"""
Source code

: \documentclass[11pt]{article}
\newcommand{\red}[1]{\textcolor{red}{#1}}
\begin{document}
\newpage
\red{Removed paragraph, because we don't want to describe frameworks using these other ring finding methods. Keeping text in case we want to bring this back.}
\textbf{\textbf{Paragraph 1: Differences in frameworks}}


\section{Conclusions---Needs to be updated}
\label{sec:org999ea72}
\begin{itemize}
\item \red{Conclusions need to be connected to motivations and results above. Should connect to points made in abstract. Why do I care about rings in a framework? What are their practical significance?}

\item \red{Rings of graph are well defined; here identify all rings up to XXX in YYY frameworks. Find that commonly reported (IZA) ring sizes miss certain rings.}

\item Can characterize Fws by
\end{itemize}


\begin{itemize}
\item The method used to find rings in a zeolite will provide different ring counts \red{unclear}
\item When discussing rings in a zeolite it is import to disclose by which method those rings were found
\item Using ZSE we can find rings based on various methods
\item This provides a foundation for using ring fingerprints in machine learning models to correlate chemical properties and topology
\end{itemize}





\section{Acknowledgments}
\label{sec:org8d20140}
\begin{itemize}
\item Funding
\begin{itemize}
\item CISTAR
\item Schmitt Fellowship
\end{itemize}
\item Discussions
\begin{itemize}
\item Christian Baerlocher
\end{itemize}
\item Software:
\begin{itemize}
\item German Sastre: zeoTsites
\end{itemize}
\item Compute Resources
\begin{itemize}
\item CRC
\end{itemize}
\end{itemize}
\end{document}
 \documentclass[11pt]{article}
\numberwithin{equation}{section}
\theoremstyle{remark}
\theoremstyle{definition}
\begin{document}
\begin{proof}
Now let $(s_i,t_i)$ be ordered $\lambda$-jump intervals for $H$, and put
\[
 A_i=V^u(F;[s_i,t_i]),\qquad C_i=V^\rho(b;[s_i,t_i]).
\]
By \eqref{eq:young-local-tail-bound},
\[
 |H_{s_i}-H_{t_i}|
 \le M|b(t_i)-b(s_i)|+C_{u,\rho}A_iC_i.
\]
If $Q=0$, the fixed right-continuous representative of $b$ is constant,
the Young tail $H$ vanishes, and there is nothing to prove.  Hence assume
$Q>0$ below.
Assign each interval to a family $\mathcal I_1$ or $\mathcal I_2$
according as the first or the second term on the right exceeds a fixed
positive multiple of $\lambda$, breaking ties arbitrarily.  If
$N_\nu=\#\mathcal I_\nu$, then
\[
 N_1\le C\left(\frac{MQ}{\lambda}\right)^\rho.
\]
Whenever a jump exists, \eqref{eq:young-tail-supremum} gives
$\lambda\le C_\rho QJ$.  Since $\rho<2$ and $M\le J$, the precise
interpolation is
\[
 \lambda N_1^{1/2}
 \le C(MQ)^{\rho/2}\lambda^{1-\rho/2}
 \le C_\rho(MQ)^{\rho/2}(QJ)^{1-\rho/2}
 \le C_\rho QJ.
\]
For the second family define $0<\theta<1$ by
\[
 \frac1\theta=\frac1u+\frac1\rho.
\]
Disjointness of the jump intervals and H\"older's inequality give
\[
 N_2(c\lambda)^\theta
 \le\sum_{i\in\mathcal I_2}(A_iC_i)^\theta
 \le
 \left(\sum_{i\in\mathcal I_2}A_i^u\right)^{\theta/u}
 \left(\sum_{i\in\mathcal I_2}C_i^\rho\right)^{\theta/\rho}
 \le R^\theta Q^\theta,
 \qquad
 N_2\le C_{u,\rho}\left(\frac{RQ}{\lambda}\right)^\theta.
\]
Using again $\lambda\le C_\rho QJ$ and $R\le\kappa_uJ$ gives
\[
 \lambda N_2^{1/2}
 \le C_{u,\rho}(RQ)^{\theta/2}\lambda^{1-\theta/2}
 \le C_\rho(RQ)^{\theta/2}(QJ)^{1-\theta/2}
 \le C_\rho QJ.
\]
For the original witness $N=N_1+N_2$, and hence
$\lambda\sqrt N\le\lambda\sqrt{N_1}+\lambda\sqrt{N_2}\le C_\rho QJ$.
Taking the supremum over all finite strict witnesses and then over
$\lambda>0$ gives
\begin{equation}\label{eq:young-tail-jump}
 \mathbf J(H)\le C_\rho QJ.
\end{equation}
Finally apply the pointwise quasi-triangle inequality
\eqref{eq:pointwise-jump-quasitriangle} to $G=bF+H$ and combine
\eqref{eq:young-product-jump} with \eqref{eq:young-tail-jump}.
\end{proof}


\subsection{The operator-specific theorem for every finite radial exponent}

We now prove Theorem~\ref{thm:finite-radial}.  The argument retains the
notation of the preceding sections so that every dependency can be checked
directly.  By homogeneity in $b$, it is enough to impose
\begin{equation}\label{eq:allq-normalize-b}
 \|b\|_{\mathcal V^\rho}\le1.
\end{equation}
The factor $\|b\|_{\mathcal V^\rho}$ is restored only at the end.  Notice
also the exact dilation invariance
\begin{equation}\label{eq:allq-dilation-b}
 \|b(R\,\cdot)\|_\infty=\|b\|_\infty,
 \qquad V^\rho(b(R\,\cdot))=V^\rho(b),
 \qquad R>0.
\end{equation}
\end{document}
"""
• [Work to be completed]: Reproduce the records in full, exactly as written.

• [Result]:
Source code

: \documentclass[11pt]{article}
\newcommand{\red}[1]{\textcolor{red}{#1}}
\begin{document}
\newpage
\red{Removed paragraph, because we don't want to describe frameworks using these other ring finding methods. Keeping text in case we want to bring this back.}
\textbf{\textbf{Paragraph 1: Differences in frameworks}}


\section{Conclusions---Needs to be updated}
\label{sec:org999ea72}
\begin{itemize}
\item \red{Conclusions need to be connected to motivations and results above. Should connect to points made in abstract. Why do I care about rings in a framework? What are their practical significance?}

\item \red{Rings of graph are well defined; here identify all rings up to XXX in YYY frameworks. Find that commonly reported (IZA) ring sizes miss certain rings.}

\item Can characterize Fws by
\end{itemize}


\begin{itemize}
\item The method used to find rings in a zeolite will provide different ring counts \red{unclear}
\item When discussing rings in a zeolite it is import to disclose by which method those rings were found
\item Using ZSE we can find rings based on various methods
\item This provides a foundation for using ring fingerprints in machine learning models to correlate chemical properties and topology
\end{itemize}





\section{Acknowledgments}
\label{sec:org8d20140}
\begin{itemize}
\item Funding
\begin{itemize}
\item CISTAR
\item Schmitt Fellowship
\end{itemize}
\item Discussions
\begin{itemize}
\item Christian Baerlocher
\end{itemize}
\item Software:
\begin{itemize}
\item German Sastre: zeoTsites
\end{itemize}
\item Compute Resources
\begin{itemize}
\item CRC
\end{itemize}
\end{itemize}
\end{document}
 \documentclass[11pt]{article}
\numberwithin{equation}{section}
\theoremstyle{remark}
\theoremstyle{definition}
\begin{document}
\begin{proof}
Now let $(s_i,t_i)$ be ordered $\lambda$-jump intervals for $H$, and put
\[
 A_i=V^u(F;[s_i,t_i]),\qquad C_i=V^\rho(b;[s_i,t_i]).
\]
By \eqref{eq:young-local-tail-bound},
\[
 |H_{s_i}-H_{t_i}|
 \le M|b(t_i)-b(s_i)|+C_{u,\rho}A_iC_i.
\]
If $Q=0$, the fixed right-continuous representative of $b$ is constant,
the Young tail $H$ vanishes, and there is nothing to prove.  Hence assume
$Q>0$ below.
Assign each interval to a family $\mathcal I_1$ or $\mathcal I_2$
according as the first or the second term on the right exceeds a fixed
positive multiple of $\lambda$, breaking ties arbitrarily.  If
$N_\nu=\#\mathcal I_\nu$, then
\[
 N_1\le C\left(\frac{MQ}{\lambda}\right)^\rho.
\]
Whenever a jump exists, \eqref{eq:young-tail-supremum} gives
$\lambda\le C_\rho QJ$.  Since $\rho<2$ and $M\le J$, the precise
interpolation is
\[
 \lambda N_1^{1/2}
 \le C(MQ)^{\rho/2}\lambda^{1-\rho/2}
 \le C_\rho(MQ)^{\rho/2}(QJ)^{1-\rho/2}
 \le C_\rho QJ.
\]
For the second family define $0<\theta<1$ by
\[
 \frac1\theta=\frac1u+\frac1\rho.
\]
Disjointness of the jump intervals and H\"older's inequality give
\[
 N_2(c\lambda)^\theta
 \le\sum_{i\in\mathcal I_2}(A_iC_i)^\theta
 \le
 \left(\sum_{i\in\mathcal I_2}A_i^u\right)^{\theta/u}
 \left(\sum_{i\in\mathcal I_2}C_i^\rho\right)^{\theta/\rho}
 \le R^\theta Q^\theta,
 \qquad
 N_2\le C_{u,\rho}\left(\frac{RQ}{\lambda}\right)^\theta.
\]
Using again $\lambda\le C_\rho QJ$ and $R\le\kappa_uJ$ gives
\[
 \lambda N_2^{1/2}
 \le C_{u,\rho}(RQ)^{\theta/2}\lambda^{1-\theta/2}
 \le C_\rho(RQ)^{\theta/2}(QJ)^{1-\theta/2}
 \le C_\rho QJ.
\]
For the original witness $N=N_1+N_2$, and hence
$\lambda\sqrt N\le\lambda\sqrt{N_1}+\lambda\sqrt{N_2}\le C_\rho QJ$.
Taking the supremum over all finite strict witnesses and then over
$\lambda>0$ gives
\begin{equation}\label{eq:young-tail-jump}
 \mathbf J(H)\le C_\rho QJ.
\end{equation}
Finally apply the pointwise quasi-triangle inequality
\eqref{eq:pointwise-jump-quasitriangle} to $G=bF+H$ and combine
\eqref{eq:young-product-jump} with \eqref{eq:young-tail-jump}.
\end{proof}


\subsection{The operator-specific theorem for every finite radial exponent}

We now prove Theorem~\ref{thm:finite-radial}.  The argument retains the
notation of the preceding sections so that every dependency can be checked
directly.  By homogeneity in $b$, it is enough to impose
\begin{equation}\label{eq:allq-normalize-b}
 \|b\|_{\mathcal V^\rho}\le1.
\end{equation}
The factor $\|b\|_{\mathcal V^\rho}$ is restored only at the end.  Notice
also the exact dilation invariance
\begin{equation}\label{eq:allq-dilation-b}
 \|b(R\,\cdot)\|_\infty=\|b\|_\infty,
 \qquad V^\rho(b(R\,\cdot))=V^\rho(b),
 \qquad R>0.
\end{equation}
\end{document}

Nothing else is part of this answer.